I found a cheap room ten minutes walk from the centre of Chamonix which proved to be a pretty but characterless ski resort. Numerous shops selling hiking gear, the streets filled with people wearing it. I couldn't wait to leave. I never even took a photo.


Friday 6 July - Aosta

I planned to make an early start south but awoke to rain and went back to sleep. I woke up and thought, "Italy!" Found a coach at the train station and left for Aosta, changing coaches at Courmayeur.
Mont Blanc tunnel
The other side of Mont Blanc was sunny and dry and Aosta proved to be a delight. By good luck I found the nicest room I've had the whole trip in a little courtyard appartment building at the end of Via St Anselm. Plain wooden floors and furniture, window overlooking the Piazza Arco d'Augusto.

And that explains the name - Aosta is a corruption of Augustus, in whose honour the arch was built in 27BC. It was a walled town, quite a lot of the original walls remaining. I put my socks to soak in the bidet and went off to explore. There were a fair number of tourists but almost all Italian, from Milan or Turin I supposed. I found myself at the Museo Archeologico where there was an exhibition devoted to Vassily Kandinsky. The three women at the reception were delighted to see me and persuaded me to buy a ticket to another exhibition at reduced price, works of Giorgio Chiroco. I love the atmosphere of art galleries, regardless of what's on show. And anyway I loved the Kandinsky exhibition. I seemed to be the only one there apart from the security guards and one middle-aged woman who also turned out to be a security guard. All this for me, I thought. And I picked up a couple of new isms (or ismos as we say in Italy) for my collection - geometrismo and orientalismo.
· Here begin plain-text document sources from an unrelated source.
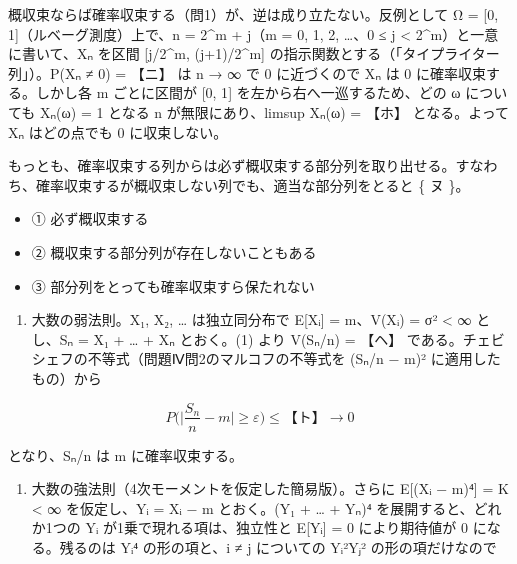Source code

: \documentclass[
  10pt,
  a4paper,
]{article}
\providecommand{\tightlist}{%
  \setlength{\itemsep}{0pt}\setlength{\parskip}{0pt}}
\begin{document}
概収束ならば確率収束する（問1）が、逆は成り立たない。反例として Ω =
{[}0, 1{]}（ルベーグ測度）上で、n = 2\^{}m + j（m = 0, 1, 2, \ldots、0 ≤
j \textless{} 2\^{}m）と一意に書いて、X{\fallbackfont ₙ} を区間
{[}j/2\^{}m, (j+1)/2\^{}m{]}
の指示関数とする（「タイプライター列」）。P(X{\fallbackfont ₙ} ≠ 0) =
【ニ】 は n → ∞ で 0 に近づくので X{\fallbackfont ₙ} は 0
に確率収束する。しかし各 m ごとに区間が {[}0, 1{]}
を左から右へ一巡するため、どの ω についても X{\fallbackfont ₙ}(ω) = 1
となる n が無限にあり、limsup X{\fallbackfont ₙ}(ω) = 【ホ】
となる。よって X{\fallbackfont ₙ} はどの点でも 0 に収束しない。

もっとも、確率収束する列からは必ず概収束する部分列を取り出せる。すなわち、確率収束するが概収束しない列でも、適当な部分列をとると
\{ ヌ \}。

\begin{itemize}
\tightlist
\item
  ① 必ず概収束する
\item
  ② 概収束する部分列が存在しないこともある
\item
  ③ 部分列をとっても確率収束すら保たれない
\end{itemize}

\begin{enumerate}
\def\labelenumi{(\arabic{enumi})}
\setcounter{enumi}{2}
\tightlist
\item
  大数の弱法則。X{\fallbackfont ₁}, X{\fallbackfont ₂}, \ldots{}
  は独立同分布で E{[}X{\fallbackfont ᵢ}{]} = m、V(X{\fallbackfont ᵢ}) =
  σ² \textless{} ∞ とし、S{\fallbackfont ₙ} = X{\fallbackfont ₁} +
  \ldots{} + X{\fallbackfont ₙ} とおく。(1) より V(S{\fallbackfont ₙ}/n)
  = 【ヘ】 である。チェビシェフの不等式（問題Ⅳ問2のマルコフの不等式を
  (S{\fallbackfont ₙ}/n − m)² に適用したもの）から
\end{enumerate}

\[P\Big(\Big|\frac{S_n}{n} - m\Big| \ge \varepsilon\Big) \le \text{【ト】} \longrightarrow 0\]

となり、S{\fallbackfont ₙ}/n は m に確率収束する。

\begin{enumerate}
\def\labelenumi{(\arabic{enumi})}
\setcounter{enumi}{3}
\tightlist
\item
  大数の強法則（4次モーメントを仮定した簡易版）。さらに
  E{[}(X{\fallbackfont ᵢ} − m){\fallbackfont ⁴}{]} = K \textless{} ∞
  を仮定し、Y{\fallbackfont ᵢ} = X{\fallbackfont ᵢ} − m
  とおく。(Y{\fallbackfont ₁} + \ldots{} +
  Y{\fallbackfont ₙ}){\fallbackfont ⁴} を展開すると、どれか1つの
  Y{\fallbackfont ᵢ} が1乗で現れる項は、独立性と
  E{[}Y{\fallbackfont ᵢ}{]} = 0 により期待値が 0 になる。残るのは
  Y{\fallbackfont ᵢ⁴} の形の項と、i ≠ j についての
  Y{\fallbackfont ᵢ}²Y{\fallbackfont ⱼ}² の形の項だけなので
\end{enumerate}
\end{document}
La mia pittura รจ come un pezzo di ghiaccio entro cui brucia una fiamma. Or, Ma peinture est comme un morceau de glace dans lequel brule une flamme. (My painting is like a piece of ice in which a flame is burning.) What a man!
The buildings are roofed with slate but the tiles are huge - two inches thick and a foot and a half wide.

I slept as late as I could on Saturday and spent an hour or so exchanging English and Italian lessons with my hostess, Sara, a charming friendly David Bowie lookalike. I wandered down to the market and couldn't resist a huge roast pork sandwich for elevenses. I've got to eat more. In Australia I'm used to hiking with lots of nuts and dried fruit but those are hard to find here, anywhere I've been for that matter. Chocolate, however is a great substitute. Dark and milk have the same calorific value but dark has a greater proportion of fat to sugar. So force down that chocolate, boy.
In the afternoon I took a bus to Cogne, billed in the Lonely Planet guide as "a dreamy little town" and gateway to some of the walks in the Western Alps. I found another pretty but anonymous resort with nothing  but us tourists and of course more shops selling boots. Could have been Chamonix or Samoens. I took a cable car up a mountain with the intention of doing a hike but after half an hour got bored and came down for a beer. Give me Aosta anytime.

On Sunday I woke up with a mild dose of flu and used that as an excuse to do nothing much once again. Sara directed me to an internet cafe where I spent a few hours updating this blog. And that's what I intend to do with the next few days until it's time to meet Owen in Cuneo.